[Stored dataset items]
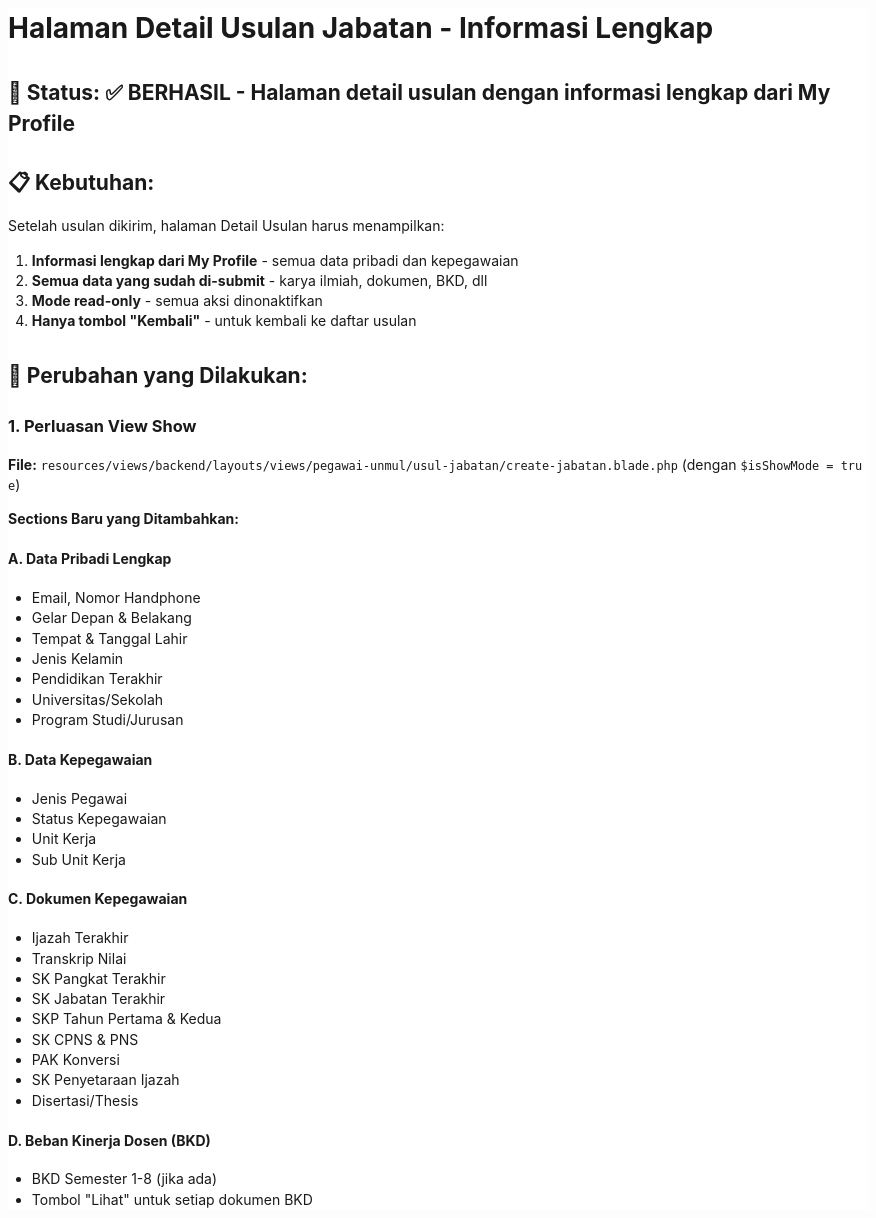 # Halaman Detail Usulan Jabatan - Informasi Lengkap

## 🎯 **Status:** ✅ **BERHASIL** - Halaman detail usulan dengan informasi lengkap dari My Profile

## 📋 **Kebutuhan:**

Setelah usulan dikirim, halaman Detail Usulan harus menampilkan:
1. **Informasi lengkap dari My Profile** - semua data pribadi dan kepegawaian
2. **Semua data yang sudah di-submit** - karya ilmiah, dokumen, BKD, dll
3. **Mode read-only** - semua aksi dinonaktifkan
4. **Hanya tombol "Kembali"** - untuk kembali ke daftar usulan

## 🔧 **Perubahan yang Dilakukan:**

### **1. Perluasan View Show**

**File:** `resources/views/backend/layouts/views/pegawai-unmul/usul-jabatan/create-jabatan.blade.php` (dengan `$isShowMode = true`)

**Sections Baru yang Ditambahkan:**

#### **A. Data Pribadi Lengkap**
- Email, Nomor Handphone
- Gelar Depan & Belakang
- Tempat & Tanggal Lahir
- Jenis Kelamin
- Pendidikan Terakhir
- Universitas/Sekolah
- Program Studi/Jurusan

#### **B. Data Kepegawaian**
- Jenis Pegawai
- Status Kepegawaian
- Unit Kerja
- Sub Unit Kerja

#### **C. Dokumen Kepegawaian**
- Ijazah Terakhir
- Transkrip Nilai
- SK Pangkat Terakhir
- SK Jabatan Terakhir
- SKP Tahun Pertama & Kedua
- SK CPNS & PNS
- PAK Konversi
- SK Penyetaraan Ijazah
- Disertasi/Thesis

#### **D. Beban Kinerja Dosen (BKD)**
- BKD Semester 1-8 (jika ada)
- Tombol "Lihat" untuk setiap dokumen BKD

WORK TO BE COMPLETED: With the images left out, output all the entries above exactly.

WRITTEN ANSWER:
 # Halaman Detail Usulan Jabatan - Informasi Lengkap

## 🎯 **Status:** ✅ **BERHASIL** - Halaman detail usulan dengan informasi lengkap dari My Profile

## 📋 **Kebutuhan:**

Setelah usulan dikirim, halaman Detail Usulan harus menampilkan:
1. **Informasi lengkap dari My Profile** - semua data pribadi dan kepegawaian
2. **Semua data yang sudah di-submit** - karya ilmiah, dokumen, BKD, dll
3. **Mode read-only** - semua aksi dinonaktifkan
4. **Hanya tombol "Kembali"** - untuk kembali ke daftar usulan

## 🔧 **Perubahan yang Dilakukan:**

### **1. Perluasan View Show**

**File:** `resources/views/backend/layouts/views/pegawai-unmul/usul-jabatan/create-jabatan.blade.php` (dengan `$isShowMode = true`)

**Sections Baru yang Ditambahkan:**

#### **A. Data Pribadi Lengkap**
- Email, Nomor Handphone
- Gelar Depan & Belakang
- Tempat & Tanggal Lahir
- Jenis Kelamin
- Pendidikan Terakhir
- Universitas/Sekolah
- Program Studi/Jurusan

#### **B. Data Kepegawaian**
- Jenis Pegawai
- Status Kepegawaian
- Unit Kerja
- Sub Unit Kerja

#### **C. Dokumen Kepegawaian**
- Ijazah Terakhir
- Transkrip Nilai
- SK Pangkat Terakhir
- SK Jabatan Terakhir
- SKP Tahun Pertama & Kedua
- SK CPNS & PNS
- PAK Konversi
- SK Penyetaraan Ijazah
- Disertasi/Thesis

#### **D. Beban Kinerja Dosen (BKD)**
- BKD Semester 1-8 (jika ada)
- Tombol "Lihat" untuk setiap dokumen BKD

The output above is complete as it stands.